Every entry should appear in your answer exactly as it does here.

_DATA EXCERPTS_:
● ● ● ●

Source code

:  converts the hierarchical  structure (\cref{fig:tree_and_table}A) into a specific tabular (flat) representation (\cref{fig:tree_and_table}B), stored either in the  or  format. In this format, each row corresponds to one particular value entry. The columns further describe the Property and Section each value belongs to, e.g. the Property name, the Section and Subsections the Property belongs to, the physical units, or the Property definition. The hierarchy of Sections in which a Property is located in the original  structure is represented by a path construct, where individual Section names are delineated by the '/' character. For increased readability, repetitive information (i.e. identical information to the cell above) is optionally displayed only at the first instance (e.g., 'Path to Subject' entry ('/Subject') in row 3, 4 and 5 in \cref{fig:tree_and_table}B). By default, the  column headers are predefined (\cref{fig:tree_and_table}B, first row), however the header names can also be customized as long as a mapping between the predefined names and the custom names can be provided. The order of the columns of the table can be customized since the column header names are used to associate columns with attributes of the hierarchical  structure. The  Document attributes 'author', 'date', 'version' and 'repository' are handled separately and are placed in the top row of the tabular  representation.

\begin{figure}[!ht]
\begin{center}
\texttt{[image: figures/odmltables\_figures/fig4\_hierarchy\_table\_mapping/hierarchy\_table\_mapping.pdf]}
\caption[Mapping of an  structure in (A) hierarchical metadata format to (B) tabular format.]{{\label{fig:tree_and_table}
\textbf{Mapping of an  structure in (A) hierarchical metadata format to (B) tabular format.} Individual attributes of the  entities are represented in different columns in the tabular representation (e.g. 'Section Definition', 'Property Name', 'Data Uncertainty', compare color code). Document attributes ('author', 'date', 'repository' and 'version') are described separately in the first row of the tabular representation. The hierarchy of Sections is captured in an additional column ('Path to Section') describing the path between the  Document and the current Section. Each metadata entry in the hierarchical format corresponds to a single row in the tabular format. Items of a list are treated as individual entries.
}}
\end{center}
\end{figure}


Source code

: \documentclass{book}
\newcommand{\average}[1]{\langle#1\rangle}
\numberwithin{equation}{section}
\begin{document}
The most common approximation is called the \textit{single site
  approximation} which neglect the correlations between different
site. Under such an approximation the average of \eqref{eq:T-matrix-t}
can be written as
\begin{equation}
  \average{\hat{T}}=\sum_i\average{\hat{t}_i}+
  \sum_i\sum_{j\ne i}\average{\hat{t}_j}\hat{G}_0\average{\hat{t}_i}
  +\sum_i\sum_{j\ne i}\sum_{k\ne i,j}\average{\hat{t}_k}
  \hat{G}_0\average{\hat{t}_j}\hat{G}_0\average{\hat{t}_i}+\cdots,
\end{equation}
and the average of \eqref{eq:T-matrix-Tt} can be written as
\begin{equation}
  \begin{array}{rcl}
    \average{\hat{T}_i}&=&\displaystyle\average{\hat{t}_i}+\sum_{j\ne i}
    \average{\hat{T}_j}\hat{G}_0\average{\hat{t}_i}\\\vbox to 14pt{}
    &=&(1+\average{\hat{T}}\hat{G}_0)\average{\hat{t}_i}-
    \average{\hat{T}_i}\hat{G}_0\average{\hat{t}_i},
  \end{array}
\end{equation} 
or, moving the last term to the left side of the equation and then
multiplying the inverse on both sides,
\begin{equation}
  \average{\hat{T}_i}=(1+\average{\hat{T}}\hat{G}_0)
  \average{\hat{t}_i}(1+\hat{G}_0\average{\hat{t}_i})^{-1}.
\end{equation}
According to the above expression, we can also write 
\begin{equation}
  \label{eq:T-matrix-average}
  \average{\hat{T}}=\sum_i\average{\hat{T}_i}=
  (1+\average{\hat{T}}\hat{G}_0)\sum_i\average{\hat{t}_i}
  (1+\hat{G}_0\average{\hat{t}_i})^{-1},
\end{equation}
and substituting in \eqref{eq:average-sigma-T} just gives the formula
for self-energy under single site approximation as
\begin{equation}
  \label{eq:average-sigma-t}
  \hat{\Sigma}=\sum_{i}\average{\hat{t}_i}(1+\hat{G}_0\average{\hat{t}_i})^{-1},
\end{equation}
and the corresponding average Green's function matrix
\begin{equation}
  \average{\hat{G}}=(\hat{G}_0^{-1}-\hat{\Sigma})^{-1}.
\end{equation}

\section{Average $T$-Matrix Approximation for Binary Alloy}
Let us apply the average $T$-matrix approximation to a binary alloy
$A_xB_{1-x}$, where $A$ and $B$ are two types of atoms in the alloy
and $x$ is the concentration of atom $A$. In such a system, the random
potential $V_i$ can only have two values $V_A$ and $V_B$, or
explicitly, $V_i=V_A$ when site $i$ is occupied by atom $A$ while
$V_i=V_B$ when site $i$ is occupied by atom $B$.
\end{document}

● ● ● ●

_EXERCISE RESPONSE_:
Source code

:  converts the hierarchical  structure (\cref{fig:tree_and_table}A) into a specific tabular (flat) representation (\cref{fig:tree_and_table}B), stored either in the  or  format. In this format, each row corresponds to one particular value entry. The columns further describe the Property and Section each value belongs to, e.g. the Property name, the Section and Subsections the Property belongs to, the physical units, or the Property definition. The hierarchy of Sections in which a Property is located in the original  structure is represented by a path construct, where individual Section names are delineated by the '/' character. For increased readability, repetitive information (i.e. identical information to the cell above) is optionally displayed only at the first instance (e.g., 'Path to Subject' entry ('/Subject') in row 3, 4 and 5 in \cref{fig:tree_and_table}B). By default, the  column headers are predefined (\cref{fig:tree_and_table}B, first row), however the header names can also be customized as long as a mapping between the predefined names and the custom names can be provided. The order of the columns of the table can be customized since the column header names are used to associate columns with attributes of the hierarchical  structure. The  Document attributes 'author', 'date', 'version' and 'repository' are handled separately and are placed in the top row of the tabular  representation.

\begin{figure}[!ht]
\begin{center}
\texttt{[image: figures/odmltables\_figures/fig4\_hierarchy\_table\_mapping/hierarchy\_table\_mapping.pdf]}
\caption[Mapping of an  structure in (A) hierarchical metadata format to (B) tabular format.]{{\label{fig:tree_and_table}
\textbf{Mapping of an  structure in (A) hierarchical metadata format to (B) tabular format.} Individual attributes of the  entities are represented in different columns in the tabular representation (e.g. 'Section Definition', 'Property Name', 'Data Uncertainty', compare color code). Document attributes ('author', 'date', 'repository' and 'version') are described separately in the first row of the tabular representation. The hierarchy of Sections is captured in an additional column ('Path to Section') describing the path between the  Document and the current Section. Each metadata entry in the hierarchical format corresponds to a single row in the tabular format. Items of a list are treated as individual entries.
}}
\end{center}
\end{figure}


Source code

: \documentclass{book}
\newcommand{\average}[1]{\langle#1\rangle}
\numberwithin{equation}{section}
\begin{document}
The most common approximation is called the \textit{single site
  approximation} which neglect the correlations between different
site. Under such an approximation the average of \eqref{eq:T-matrix-t}
can be written as
\begin{equation}
  \average{\hat{T}}=\sum_i\average{\hat{t}_i}+
  \sum_i\sum_{j\ne i}\average{\hat{t}_j}\hat{G}_0\average{\hat{t}_i}
  +\sum_i\sum_{j\ne i}\sum_{k\ne i,j}\average{\hat{t}_k}
  \hat{G}_0\average{\hat{t}_j}\hat{G}_0\average{\hat{t}_i}+\cdots,
\end{equation}
and the average of \eqref{eq:T-matrix-Tt} can be written as
\begin{equation}
  \begin{array}{rcl}
    \average{\hat{T}_i}&=&\displaystyle\average{\hat{t}_i}+\sum_{j\ne i}
    \average{\hat{T}_j}\hat{G}_0\average{\hat{t}_i}\\\vbox to 14pt{}
    &=&(1+\average{\hat{T}}\hat{G}_0)\average{\hat{t}_i}-
    \average{\hat{T}_i}\hat{G}_0\average{\hat{t}_i},
  \end{array}
\end{equation} 
or, moving the last term to the left side of the equation and then
multiplying the inverse on both sides,
\begin{equation}
  \average{\hat{T}_i}=(1+\average{\hat{T}}\hat{G}_0)
  \average{\hat{t}_i}(1+\hat{G}_0\average{\hat{t}_i})^{-1}.
\end{equation}
According to the above expression, we can also write 
\begin{equation}
  \label{eq:T-matrix-average}
  \average{\hat{T}}=\sum_i\average{\hat{T}_i}=
  (1+\average{\hat{T}}\hat{G}_0)\sum_i\average{\hat{t}_i}
  (1+\hat{G}_0\average{\hat{t}_i})^{-1},
\end{equation}
and substituting in \eqref{eq:average-sigma-T} just gives the formula
for self-energy under single site approximation as
\begin{equation}
  \label{eq:average-sigma-t}
  \hat{\Sigma}=\sum_{i}\average{\hat{t}_i}(1+\hat{G}_0\average{\hat{t}_i})^{-1},
\end{equation}
and the corresponding average Green's function matrix
\begin{equation}
  \average{\hat{G}}=(\hat{G}_0^{-1}-\hat{\Sigma})^{-1}.
\end{equation}

\section{Average $T$-Matrix Approximation for Binary Alloy}
Let us apply the average $T$-matrix approximation to a binary alloy
$A_xB_{1-x}$, where $A$ and $B$ are two types of atoms in the alloy
and $x$ is the concentration of atom $A$. In such a system, the random
potential $V_i$ can only have two values $V_A$ and $V_B$, or
explicitly, $V_i=V_A$ when site $i$ is occupied by atom $A$ while
$V_i=V_B$ when site $i$ is occupied by atom $B$.
\end{document}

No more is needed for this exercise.